Most of us use an alarm clock of some sort to get us out of bed in the morning. But not King Charles. His day starts with the sound of bagpipes, played by His Majesty’s Pipe Major, thus continuing a tradition begun by Queen Victoria and enjoyed by his mother. The position of Pipe Major was created by his great-great-grandmother Queen Victoria in 1843, and Queen Elizabeth enjoyed the special tradition following her Accession to the Throne in 1952.

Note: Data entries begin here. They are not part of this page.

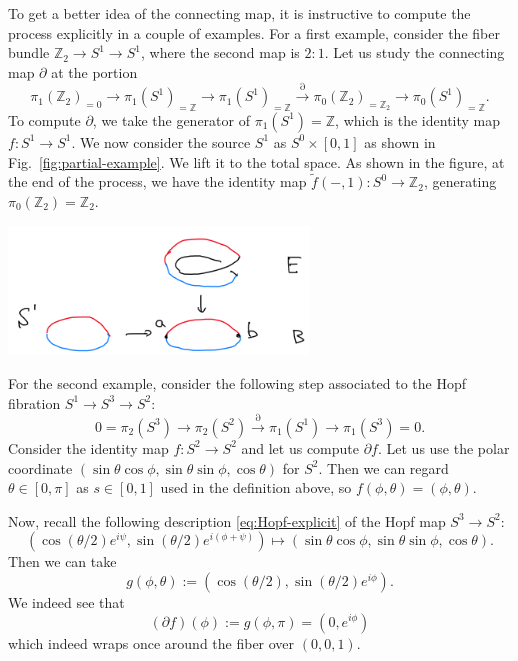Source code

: \documentclass[12pt]{article}
\numberwithin{equation}{section}
\theoremstyle{remark}
\renewenvironment{figure}[1][]{
  \begin{originalfigure}[#1]
    \begin{mdframed}[linecolor=black!0,backgroundcolor=black!1]
}{
    \end{mdframed}
  \end{originalfigure}
}
\def\bZ{\mathbb{Z}}
\begin{document}
To get a better idea of the connecting map, it is instructive 
to compute the process explicitly in a couple of examples.
For a first example, consider the fiber bundle $\bZ_2 \to S^1 \to S^1$,
where the second map is $2:1$. 
Let us study the connecting map $\partial$ at the portion \begin{equation}
  \pi_1(\bZ_2)_{=0}\to \pi_1(S^1)_{=\bZ} \to \pi_1(S^1)_{=\bZ} \stackrel{\partial}{\longrightarrow} \pi_0(\bZ_2)_{=\bZ_2} \to \pi_0(S^1)_{=\bZ}.
\end{equation}
To compute $\partial$, we take the generator of $\pi_{1}(S^1)=\bZ$,
which is the identity map $f:S^1\to S^1$.
We now consider the source $S^1$ as $S^0 \times [0,1]$ as shown in Fig.~\ref{fig:partial-example}.
We lift it to the total space.
As shown in the figure,
at the end of the process, we have the identity map $\tilde f(-,1): S^0\to \bZ_2$, generating $\pi_0(\bZ_2)=\bZ_2$.
\begin{figure}
  \centering
  \includegraphics[width=0.6\textwidth]{partial-example}
  \caption{An illustration of the connecting map $\partial$ for the fiber bundle $\bZ_2\to S^1\to S^1$.}
  \label{fig:partial-example}
\end{figure}

For the second example, consider the following step
associated to the Hopf fibration $S^1\to S^3\to S^2$: \begin{equation}
0= \pi_2(S^3) \to \pi_2(S^2) \stackrel{\partial}{\longrightarrow} \pi_1(S^1) \to \pi_1(S^3)=0.
\end{equation}
Consider the identity map $f:S^2\to S^2$ and let us compute $\partial f$.
Let us use the polar coordinate $(\sin\theta\cos\phi,\sin\theta\sin\phi,\cos\theta)$ for $S^2$.
Then we can regard $\theta\in [0,\pi]$ as $s\in[0,1]$ used in the definition above, so $f(\phi,\theta)=(\phi,\theta)$.

Now, recall the following description \eqref{eq:Hopf-explicit} of the Hopf map $S^3\to S^2$:\begin{equation}
  (\cos(\theta/2)  e^{i \psi},
  \sin(\theta/2) e^{i(\phi+\psi)} )
  \mapsto  (\sin\theta\cos\phi,\sin\theta\sin\phi,\cos\theta).
\end{equation}
Then we can take \begin{equation}
g(\phi,\theta) := (\cos(\theta/2),\sin(\theta/2)e^{i\phi}).
\end{equation}
We indeed see that \begin{equation}
(\partial f)(\phi):= g(\phi,\pi) = (0,e^{i\phi})
\end{equation} which indeed wraps once around the fiber over $(0,0,1)$.
\end{document}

NASA's Lucy spacecraft is on a mission to visit Jupiter's ancient Trojan asteroids, but it took time during its journey to capture a poignant view of its home planet. A stark black-and-white image shows our marble with mottled clouds against the dark backdrop of space. Lucy snapped the view from a distance of 380,000 miles (620,000 km). "The upper left of the image includes a view of Hadar, Ethiopia, home to the 3.2 million-year-old human ancestor fossil for which the spacecraft was named," NASA said in a statement.
South Africa’s cabinet has approved an investment plan for an $8.5 billion package to accelerate the country’s transition away from coal and towards clean energy. In a short statement, cabinet said the plan “outlines the investments required to achieve the decarbonisation commitments made by the government of South Africa while promoting sustainable development, and ensuring a just transition for affected workers and communities”. The plan, expected to be published at next month’s Cop27 climate summit, follows nearly a year of negotiations between the governments of South Africa and the UK, EU, US, France and Germany, which are contributing funds.
One of the world's biggest wind turbines has recorded a remarkable renewable energy production total, reigning in a massive 359 megawatt-hours within 24 hours. In a tweet, Siemens Gamesa, a Spanish-German wind engineering company that manufactures wind turbines for onshore and offshore services, noted that their SG 14-222 DD has broken the record for most power produced by a single turbine in one day. The company said that the turbine had produced enough energy to drive 1.12 million miles (1.8m km) in a mid-sized electric car!
Our Time Has Come
With its imposing bronze doors, inlaid marble corridors and committee rooms lined with kid leather, the Royal Institute of British Architects is the apogee of professional pomp. Elderly white men in bow ties have tended to run the very grand and possibly even stuffy Institute, but things are likely to get a bit of a shake up now that Muyiwa Oki, its youngest boss ever at 31, has been appointed as president. In large measure, it's thanks to a network of pressure groups that succeeded in mobilising a younger generation of architects - overworked, underpaid and thirsty for change - to make themselves known at the ballot box. "Our time has come," says the new RIBA president.
During the United Nations’ climate conference in Scotland last year, the Biden Administration announced an international initiative to curb emissions of a powerful greenhouse gas - the Global Methane Pledge. More than 120 countries have since signed on, agreeing to cut methane emissions by at least 30 percent from 2020 levels by 2030. Australia, one of the last major holdouts among developed countries, has now joined the list. Cutting methane emissions is crucial for tackling climate change. The gas, which comes from agriculture, food waste, oil and gas infrastructure, and coal mines, has a warming impact that’s 84 times more powerful than carbon dioxide. It accounts for about half of the warming the world has experienced since the pre-industrial era. But it only stays in the atmosphere for about a decade, so immediate action would bring near-immediate benefits.
Quote of the Day
“I’d rather regret the things I’ve done than regret the things I haven’t done.”
On this Day
27 October 1795: Pinckney's Treaty, an agreement between the United States and Spain, was signed, giving the United States navigation rights on the Mississippi River.
Up to half a billion monarch butterflies lie sleeping having overwintered in Mexico. As winter ends and spring arrives, the sun warms their wings and the forest comes to life as a cascade of butterflies take flight!